▶ Exercise:
Every entry should be given again exactly, with nothing dropped.

▶ Data extract:
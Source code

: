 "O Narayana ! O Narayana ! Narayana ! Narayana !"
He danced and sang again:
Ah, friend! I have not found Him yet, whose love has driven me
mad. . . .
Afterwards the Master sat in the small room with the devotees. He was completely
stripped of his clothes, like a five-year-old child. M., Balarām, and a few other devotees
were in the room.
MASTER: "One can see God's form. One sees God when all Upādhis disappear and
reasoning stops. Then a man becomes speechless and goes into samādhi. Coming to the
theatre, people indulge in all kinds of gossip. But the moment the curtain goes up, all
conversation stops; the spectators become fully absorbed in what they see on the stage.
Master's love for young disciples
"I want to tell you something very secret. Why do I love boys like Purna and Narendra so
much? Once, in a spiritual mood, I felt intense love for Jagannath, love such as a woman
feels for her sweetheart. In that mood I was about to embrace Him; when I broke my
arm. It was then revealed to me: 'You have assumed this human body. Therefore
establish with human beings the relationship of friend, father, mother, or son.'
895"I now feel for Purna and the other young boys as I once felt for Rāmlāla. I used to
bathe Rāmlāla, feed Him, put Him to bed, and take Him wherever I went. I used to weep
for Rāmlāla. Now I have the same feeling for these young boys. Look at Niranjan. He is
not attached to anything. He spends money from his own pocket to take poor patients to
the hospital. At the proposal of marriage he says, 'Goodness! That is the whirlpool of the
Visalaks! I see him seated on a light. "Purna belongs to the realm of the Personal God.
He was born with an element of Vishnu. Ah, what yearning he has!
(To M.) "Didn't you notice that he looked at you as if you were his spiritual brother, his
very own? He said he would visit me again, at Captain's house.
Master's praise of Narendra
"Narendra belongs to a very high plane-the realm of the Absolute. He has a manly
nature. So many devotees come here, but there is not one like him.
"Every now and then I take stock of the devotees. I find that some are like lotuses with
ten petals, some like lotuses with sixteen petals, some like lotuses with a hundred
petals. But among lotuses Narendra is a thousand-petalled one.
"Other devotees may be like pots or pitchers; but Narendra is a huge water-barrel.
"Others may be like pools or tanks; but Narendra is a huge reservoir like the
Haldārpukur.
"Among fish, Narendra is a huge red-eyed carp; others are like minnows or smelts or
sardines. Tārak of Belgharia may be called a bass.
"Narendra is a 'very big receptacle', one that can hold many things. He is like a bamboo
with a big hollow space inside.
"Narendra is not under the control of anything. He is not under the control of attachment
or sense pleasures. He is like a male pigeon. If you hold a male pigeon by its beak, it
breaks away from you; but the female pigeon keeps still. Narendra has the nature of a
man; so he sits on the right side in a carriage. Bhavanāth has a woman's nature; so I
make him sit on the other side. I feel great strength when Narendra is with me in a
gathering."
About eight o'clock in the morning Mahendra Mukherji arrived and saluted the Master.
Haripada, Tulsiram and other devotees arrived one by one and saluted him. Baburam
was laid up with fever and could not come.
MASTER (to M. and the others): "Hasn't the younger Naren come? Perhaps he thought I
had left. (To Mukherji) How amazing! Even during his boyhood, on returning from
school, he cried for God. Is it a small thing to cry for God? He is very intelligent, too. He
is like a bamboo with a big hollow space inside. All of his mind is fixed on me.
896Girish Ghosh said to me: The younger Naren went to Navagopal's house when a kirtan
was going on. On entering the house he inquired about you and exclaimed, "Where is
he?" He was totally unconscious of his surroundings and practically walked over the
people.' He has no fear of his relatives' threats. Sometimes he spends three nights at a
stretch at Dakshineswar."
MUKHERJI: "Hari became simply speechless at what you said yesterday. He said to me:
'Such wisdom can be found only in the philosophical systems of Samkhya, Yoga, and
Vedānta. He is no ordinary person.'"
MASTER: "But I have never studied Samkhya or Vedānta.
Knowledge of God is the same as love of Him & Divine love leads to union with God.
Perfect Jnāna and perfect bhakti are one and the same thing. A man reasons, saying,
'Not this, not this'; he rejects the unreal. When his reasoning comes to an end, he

▶ Task output:
Source code

: "O Narayana ! O Narayana ! Narayana ! Narayana !"
He danced and sang again:
Ah, friend! I have not found Him yet, whose love has driven me
mad. . . .
Afterwards the Master sat in the small room with the devotees. He was completely
stripped of his clothes, like a five-year-old child. M., Balarām, and a few other devotees
were in the room.
MASTER: "One can see God's form. One sees God when all Upādhis disappear and
reasoning stops. Then a man becomes speechless and goes into samādhi. Coming to the
theatre, people indulge in all kinds of gossip. But the moment the curtain goes up, all
conversation stops; the spectators become fully absorbed in what they see on the stage.
Master's love for young disciples
"I want to tell you something very secret. Why do I love boys like Purna and Narendra so
much? Once, in a spiritual mood, I felt intense love for Jagannath, love such as a woman
feels for her sweetheart. In that mood I was about to embrace Him; when I broke my
arm. It was then revealed to me: 'You have assumed this human body. Therefore
establish with human beings the relationship of friend, father, mother, or son.'
895"I now feel for Purna and the other young boys as I once felt for Rāmlāla. I used to
bathe Rāmlāla, feed Him, put Him to bed, and take Him wherever I went. I used to weep
for Rāmlāla. Now I have the same feeling for these young boys. Look at Niranjan. He is
not attached to anything. He spends money from his own pocket to take poor patients to
the hospital. At the proposal of marriage he says, 'Goodness! That is the whirlpool of the
Visalaks! I see him seated on a light. "Purna belongs to the realm of the Personal God.
He was born with an element of Vishnu. Ah, what yearning he has!
(To M.) "Didn't you notice that he looked at you as if you were his spiritual brother, his
very own? He said he would visit me again, at Captain's house.
Master's praise of Narendra
"Narendra belongs to a very high plane-the realm of the Absolute. He has a manly
nature. So many devotees come here, but there is not one like him.
"Every now and then I take stock of the devotees. I find that some are like lotuses with
ten petals, some like lotuses with sixteen petals, some like lotuses with a hundred
petals. But among lotuses Narendra is a thousand-petalled one.
"Other devotees may be like pots or pitchers; but Narendra is a huge water-barrel.
"Others may be like pools or tanks; but Narendra is a huge reservoir like the
Haldārpukur.
"Among fish, Narendra is a huge red-eyed carp; others are like minnows or smelts or
sardines. Tārak of Belgharia may be called a bass.
"Narendra is a 'very big receptacle', one that can hold many things. He is like a bamboo
with a big hollow space inside.
"Narendra is not under the control of anything. He is not under the control of attachment
or sense pleasures. He is like a male pigeon. If you hold a male pigeon by its beak, it
breaks away from you; but the female pigeon keeps still. Narendra has the nature of a
man; so he sits on the right side in a carriage. Bhavanāth has a woman's nature; so I
make him sit on the other side. I feel great strength when Narendra is with me in a
gathering."
About eight o'clock in the morning Mahendra Mukherji arrived and saluted the Master.
Haripada, Tulsiram and other devotees arrived one by one and saluted him. Baburam
was laid up with fever and could not come.
MASTER (to M. and the others): "Hasn't the younger Naren come? Perhaps he thought I
had left. (To Mukherji) How amazing! Even during his boyhood, on returning from
school, he cried for God. Is it a small thing to cry for God? He is very intelligent, too. He
is like a bamboo with a big hollow space inside. All of his mind is fixed on me.
896Girish Ghosh said to me: The younger Naren went to Navagopal's house when a kirtan
was going on. On entering the house he inquired about you and exclaimed, "Where is
he?" He was totally unconscious of his surroundings and practically walked over the
people.' He has no fear of his relatives' threats. Sometimes he spends three nights at a
stretch at Dakshineswar."
MUKHERJI: "Hari became simply speechless at what you said yesterday. He said to me:
'Such wisdom can be found only in the philosophical systems of Samkhya, Yoga, and
Vedānta. He is no ordinary person.'"
MASTER: "But I have never studied Samkhya or Vedānta.
Knowledge of God is the same as love of Him & Divine love leads to union with God.
Perfect Jnāna and perfect bhakti are one and the same thing. A man reasons, saying,
'Not this, not this'; he rejects the unreal. When his reasoning comes to an end, he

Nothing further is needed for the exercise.